A seminary degree automatically made me a theologian in most people’s minds. Still. Did I have to act like I didn’t know the sixty-six books of the Bible?

“In fact,” I added, like an even bigger idiot, “calling me a forensic psychologist is a stretch.”

“Are you, or are you not a forensic psychologist?” He had a challenging gleam in his eyes.

“I am, but . . . ” I tried to decide if he would consider me a forensic psychologist based on whatever nebulous definition he may have. I spent my workdays administering tests to inmates at the county jail, writing my reports, and testifying in court. I’d studied crime-scene photos, but had never been on-site. I hated that I felt defensive standing there sweating and discrediting my own hard-earned skills. All because he was prettier than me.

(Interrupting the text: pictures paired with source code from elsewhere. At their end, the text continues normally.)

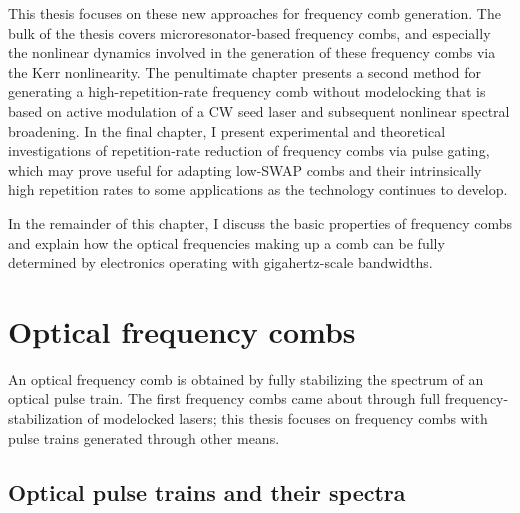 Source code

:This thesis focuses on these new approaches for frequency comb generation. The bulk of the thesis covers microresonator-based frequency combs, and especially the nonlinear dynamics involved in the generation of these frequency combs via the Kerr nonlinearity. The penultimate chapter presents a second method for generating a high-repetition-rate frequency comb without modelocking that is based on active modulation of a CW seed laser and subsequent nonlinear spectral broadening. In the final chapter, I present experimental and theoretical investigations of repetition-rate reduction of frequency combs via pulse gating, which may prove useful for adapting low-SWAP combs and their intrinsically high repetition rates to some applications as the technology continues to develop.

In the remainder of this chapter, I discuss the basic properties of frequency combs and explain how the optical frequencies making up a comb can be fully determined by electronics operating with gigahertz-scale bandwidths.

\section{Optical frequency combs}

An optical frequency comb is obtained by fully stabilizing the spectrum of an optical pulse train. The first frequency combs came about through full frequency-stabilization of modelocked lasers; this thesis focuses on frequency combs with pulse trains generated through other means.

\subsection{Optical pulse trains and their spectra}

He cocked his head to the side and regarded me with eyes teasing. “I consult with forensic psychologists on occasion. You’re welcome to join us,” he said. “Or not.”

With that he fairly dismissed me, and I could tell he had read me like the Bible on Easter. He might as well have called me ’fraidy cat to my face. I didn’t appreciate his attitude.

“I’ll have a look,” I said, trying to sound cool. Frankly, I’d rather have him extract my back molars than go into that house of horrors. My fascination with true crime was one thing. It even extended to taking a few post-graduate criminology classes. But being knee deep in the dead? I’d just as soon leave that to Carly. Yet I wouldn’t let him see me punk out. I’m tough. I’m Bell Brown. If Carly could be cool in there, so could I. We came from good stock. Strong black women.

“I’m going in,” Carly said, sounding bored. She went to her SUV and grabbed her kit out of the rear of the car, punctuating the quiet evening with a soft thud as she closed the hatchback. She walked to the front door of the house without us, where a uniformed officer nodded a greeting. He moved a piece of yellow crime scene tape over so she could enter.

Detective Jazz Brown sized me up for a few more moments and smiled like a sated cat. He stretched out his arm, but his eyes still mocked. When I moved to his side, he placed a hand at the small of my back, guiding me to the front porch. I felt a tingle at his touch. He leaned in and whispered to me, “You have five minutes, Doctor Bell Brown. And don’t contaminate my crime scene.”

What have I gotten myself into?

I should have stayed home washing down a few chilidogs with a diet cola and in the privacy of my bedroom watched the bad guys get caught. Now I was about to walk into a real crime scene with a gorgeous, arrogant detective who had a slight attitude that both annoyed and attracted me. And I had to prove myself.

Fine. I knew all about suicides. How hard could it be? I’d give the man one competent, professional insight. Five minutes. Show him what I’m made of, then get the heck out of there and never see those delicious brown eyes of his again.

I said a silent prayer. Lord, let me help in some way, however small.

With that simple prayer, the trouble began.